[EXTRACTED INFORMATION]

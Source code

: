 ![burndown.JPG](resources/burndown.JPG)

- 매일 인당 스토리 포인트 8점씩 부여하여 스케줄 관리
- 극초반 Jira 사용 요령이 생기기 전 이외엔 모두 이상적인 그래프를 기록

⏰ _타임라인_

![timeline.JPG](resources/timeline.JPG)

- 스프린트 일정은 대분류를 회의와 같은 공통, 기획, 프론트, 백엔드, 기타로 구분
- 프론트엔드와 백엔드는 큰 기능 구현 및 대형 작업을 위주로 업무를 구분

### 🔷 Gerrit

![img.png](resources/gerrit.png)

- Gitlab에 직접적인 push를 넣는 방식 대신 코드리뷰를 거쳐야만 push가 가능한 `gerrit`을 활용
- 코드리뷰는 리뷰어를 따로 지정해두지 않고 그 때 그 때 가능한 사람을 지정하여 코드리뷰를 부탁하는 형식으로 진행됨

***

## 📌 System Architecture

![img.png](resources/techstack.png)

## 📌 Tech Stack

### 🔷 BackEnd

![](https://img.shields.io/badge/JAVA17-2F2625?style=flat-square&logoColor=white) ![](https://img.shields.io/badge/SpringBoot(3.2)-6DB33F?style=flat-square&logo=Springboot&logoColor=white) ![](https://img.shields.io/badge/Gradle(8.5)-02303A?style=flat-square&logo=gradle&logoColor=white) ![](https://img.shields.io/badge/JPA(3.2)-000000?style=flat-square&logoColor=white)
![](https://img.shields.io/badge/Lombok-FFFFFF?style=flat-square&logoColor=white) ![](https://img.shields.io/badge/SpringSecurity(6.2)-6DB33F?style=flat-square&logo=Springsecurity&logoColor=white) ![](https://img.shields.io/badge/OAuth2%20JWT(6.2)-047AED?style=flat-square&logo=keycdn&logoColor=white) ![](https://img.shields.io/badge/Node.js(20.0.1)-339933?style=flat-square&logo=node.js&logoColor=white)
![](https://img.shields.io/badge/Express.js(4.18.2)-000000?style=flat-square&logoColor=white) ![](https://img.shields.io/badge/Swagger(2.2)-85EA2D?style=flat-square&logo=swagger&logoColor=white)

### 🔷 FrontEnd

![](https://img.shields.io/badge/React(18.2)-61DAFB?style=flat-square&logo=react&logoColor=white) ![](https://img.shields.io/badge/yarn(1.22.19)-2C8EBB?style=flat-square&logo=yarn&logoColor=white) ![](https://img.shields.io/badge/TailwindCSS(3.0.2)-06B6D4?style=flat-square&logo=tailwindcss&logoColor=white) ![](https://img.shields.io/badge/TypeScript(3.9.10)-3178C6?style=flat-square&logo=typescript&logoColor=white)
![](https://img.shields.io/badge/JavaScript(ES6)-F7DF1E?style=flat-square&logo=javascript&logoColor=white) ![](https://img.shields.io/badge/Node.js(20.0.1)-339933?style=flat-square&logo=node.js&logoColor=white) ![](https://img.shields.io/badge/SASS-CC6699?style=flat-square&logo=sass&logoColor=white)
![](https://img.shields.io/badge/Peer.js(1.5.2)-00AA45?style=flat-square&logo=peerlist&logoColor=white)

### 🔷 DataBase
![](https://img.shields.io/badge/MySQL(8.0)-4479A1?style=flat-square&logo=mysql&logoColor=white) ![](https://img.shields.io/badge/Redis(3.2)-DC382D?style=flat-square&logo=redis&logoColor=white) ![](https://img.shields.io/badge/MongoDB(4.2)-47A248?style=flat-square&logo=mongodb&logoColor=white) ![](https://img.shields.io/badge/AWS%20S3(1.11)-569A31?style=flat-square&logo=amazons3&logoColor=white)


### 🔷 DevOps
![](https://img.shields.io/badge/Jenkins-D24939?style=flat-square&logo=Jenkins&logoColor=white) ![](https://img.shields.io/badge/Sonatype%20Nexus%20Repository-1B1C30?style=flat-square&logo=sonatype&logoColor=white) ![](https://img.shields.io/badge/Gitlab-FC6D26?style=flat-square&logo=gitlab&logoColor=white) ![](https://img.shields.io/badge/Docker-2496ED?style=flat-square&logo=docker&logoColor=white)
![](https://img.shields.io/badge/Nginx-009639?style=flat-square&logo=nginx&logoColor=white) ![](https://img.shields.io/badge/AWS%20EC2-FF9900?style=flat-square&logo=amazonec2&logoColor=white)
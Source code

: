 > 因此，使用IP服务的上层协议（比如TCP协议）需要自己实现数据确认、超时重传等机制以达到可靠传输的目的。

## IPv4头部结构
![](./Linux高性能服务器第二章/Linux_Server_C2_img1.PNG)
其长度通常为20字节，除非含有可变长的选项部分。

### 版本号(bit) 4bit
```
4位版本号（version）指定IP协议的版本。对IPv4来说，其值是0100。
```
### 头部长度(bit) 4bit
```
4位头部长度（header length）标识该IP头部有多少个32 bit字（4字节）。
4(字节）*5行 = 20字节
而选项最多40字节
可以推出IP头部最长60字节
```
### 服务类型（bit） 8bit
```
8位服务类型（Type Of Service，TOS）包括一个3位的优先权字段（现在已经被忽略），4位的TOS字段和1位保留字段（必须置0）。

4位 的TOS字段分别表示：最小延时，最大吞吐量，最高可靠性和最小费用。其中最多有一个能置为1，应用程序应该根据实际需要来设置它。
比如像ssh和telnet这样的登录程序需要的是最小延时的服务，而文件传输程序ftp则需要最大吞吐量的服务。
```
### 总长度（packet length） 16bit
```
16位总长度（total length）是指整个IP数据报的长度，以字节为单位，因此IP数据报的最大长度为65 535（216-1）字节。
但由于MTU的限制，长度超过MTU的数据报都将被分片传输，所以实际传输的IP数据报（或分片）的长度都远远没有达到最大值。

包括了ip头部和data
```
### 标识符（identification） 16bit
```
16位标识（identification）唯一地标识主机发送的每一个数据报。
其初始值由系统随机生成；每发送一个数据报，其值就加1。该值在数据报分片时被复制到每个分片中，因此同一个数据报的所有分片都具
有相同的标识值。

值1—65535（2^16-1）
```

[/EXTRACTED INFORMATION]

**TASK INSTRUCTIONS**
For the string "resources", filter the data and copy out each line where it occurs.

**PROBLEM SOLUTION**
: ![burndown.JPG](resources/burndown.JPG)
![timeline.JPG](resources/timeline.JPG)
![img.png](resources/gerrit.png)
![img.png](resources/techstack.png)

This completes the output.